From the firing line to the land of the pipeline, the wireline, and the never-ending deadline, a huge number of military veterans have found their way into the Oil Patch. In this month of celebrating Independence Day, our dependence on the military and the oil business are more apparent than ever. It’s not surprising that there’s a connection between the two.
Surveys show that one of the main things missed by those mustering out of any military branch is the camaraderie, the closeness, the complete interdependence among comrades-in-arms. In the stories that follow, we’ll read of several whose attraction to oil and gas was its feeling of cooperation and teamwork—more present here than in most other fields.
Chris Shields
Branch and Rank: Marine Corps, 8 Years, Staff Sergeant Select
Now: VP Operations, one of the founders, Standard Safety & Supply
Shields began his military career without a grand plan, or really without a plan of any sort. Shortly before high school graduation he was warned by his parents to either move beyond fast-food jobs or continue his education.
Uninterested in more schooling, Shields marched down to the Odessa mall—in what he called “an act of defiance”—and joined the Marines. Their recruiter was the only one in the office at the time.
“Thirty days later, I was gone, with no clue about the rigors of the Marine Corps.” A few weeks [[[[[[[[[[ should this say months???? ]]]]]] and one case of pneumonia later, he was trained and ready to go.
His first four years were mostly behind the scenes. Then, after being offered a large bonus, he signed on for frontline duty and spent the next four years doing four tours in Iraq.
“I was pretty much a fly-by-the-seat-of-my-pants guy,” he admitted.
His best memories were “time you spend with your guys. I made some really good friends over there that I still talk to today.” Those friends came from all walks of life, in what Shields called “a melting pot.” He earned a Purple Heart during his time in Iraq.
He’s now learned to overcome that seat-of-the-pants thinking. The military “gave me some ambition.”
Returning to civilian life, he took advantage of his G.I. bill education funding to complete a BBA in accounting and finance from UTPB in 2014.
Next, following a stint at Huntsman in Odessa, Shields was approached by Tyler Barcena with the idea that they should start a safety company. Barcena became president and CEO of the company, Standard Safety & Supply. “He’s the best salesman I ever met in my life,” Shields said.
The company opened its doors with with two employees and $14k in sales. Today it boasts 243 employees and $3.5 million a month in sales. “The camaraderie we built here mirrors my military background,” Shields noted.
Among the top military takeaways for him was orderliness. “I’m a huge chain-of-command guy here. When we have 241 people, chain of command is a huge deal. You’ve got to have boundaries, you’ve got to have people that feel empowered to do their jobs, feel empowered to make the right call, and they’ve got to be coached on the calls you want them to make.”
The Marines also taught him how to pick well, as he worked with strong and caring officers.

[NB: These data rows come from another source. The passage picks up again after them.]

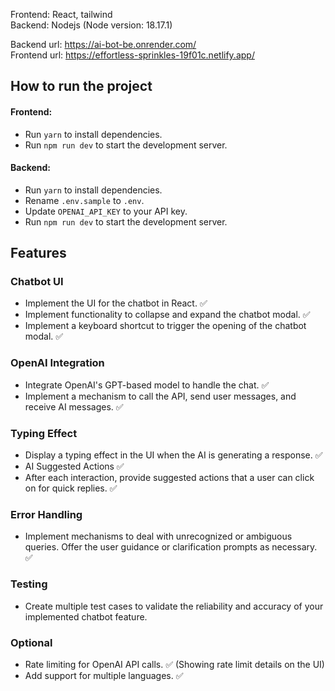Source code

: Frontend: React, tailwind
<br />
Backend: Nodejs (Node version: 18.17.1)

Backend url: https://ai-bot-be.onrender.com/
<br />
Frontend url: https://effortless-sprinkles-19f01c.netlify.app/


## How to run the project

#### Frontend: 
- Run `yarn` to install dependencies.
- Run `npm run dev` to start the development server.


#### Backend: 
- Run `yarn` to install dependencies.
- Rename `.env.sample` to `.env`.
- Update `OPENAI_API_KEY` to your API key.
- Run `npm run dev` to start the development server.

## Features


### Chatbot UI
- Implement the UI for the chatbot in React. ✅
- Implement functionality to collapse and expand the chatbot modal. ✅
- Implement a keyboard shortcut to trigger the opening of the chatbot modal. ✅

### OpenAI Integration
- Integrate OpenAI's GPT-based model to handle the chat. ✅
- Implement a mechanism to call the API, send user messages, and receive AI messages. ✅

### Typing Effect
- Display a typing effect in the UI when the AI is generating a response. ✅
- AI Suggested Actions ✅
- After each interaction, provide suggested actions that a user can click on for quick replies. ✅


### Error Handling
- Implement mechanisms to deal with unrecognized or ambiguous queries. Offer the user guidance or clarification prompts as necessary. ✅

### Testing
- Create multiple test cases to validate the reliability and accuracy of your implemented chatbot feature.

### Optional
- Rate limiting for OpenAI API calls. ✅ (Showing rate limit details on the UI)
- Add support for multiple languages. ✅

The qualities he looks for include “a strong backbone,” and one who wants to take ownership of the job and the company. “I don’t want a guy that doesn’t look forward to Monday morning.” Blunt honesty, especially when taking responsibility, is another key.
In combat, he noted, no one can afford to say, “Today I’m only going to go half-speed.” People are depending on everyone to be fully engaged in both scenarios.
Tadd Wallace
Branch: Air Force, 173 Airborne, 6 Years, E-4 Sr. Airman
Now: CEO at Universal Chemical Solutions
Tadd Wallace grew up in a military family, his father reaching the highest enlisted rank possible. Wallace did most of his growing up at military bases in Japan.
Enlisting in the Air Force, Wallace finished basic training on September 11. Yes, that September 11. He felt privileged to have his father speak at his graduation.
After that he became part of a team out of San Antonio that was then attached to the 173rd Airborne Brigade. “We were the first team into northern Iraq.”
His daughter was 15 days old when he boarded that plane. To put it mildly, his wife encouraged him to get the job done and get home. Doing that job included receiving a commendation after a shootout with members of Saddam Hussein’s Republican Guard.
While he entered the Air Force with more purpose than some, he still says, “Without those life lessons, I wouldn’t be doing what I’m doing today.”
Lesson one would be, “It takes everybody. Relationships are the most powerful thing you’ll ever have. Because if you have the right people, you’re willing to do anything for the right people. And if you have the right people you make good decisions.” This understanding helped him attract leadership team members with decades of experience from major producers, whose knowledge and connections have greatly boosted the young company.
He also learned the value—and necessity—of taking risks. “The military taught me, hey, sometimes you’ve got to just take a job and do it.”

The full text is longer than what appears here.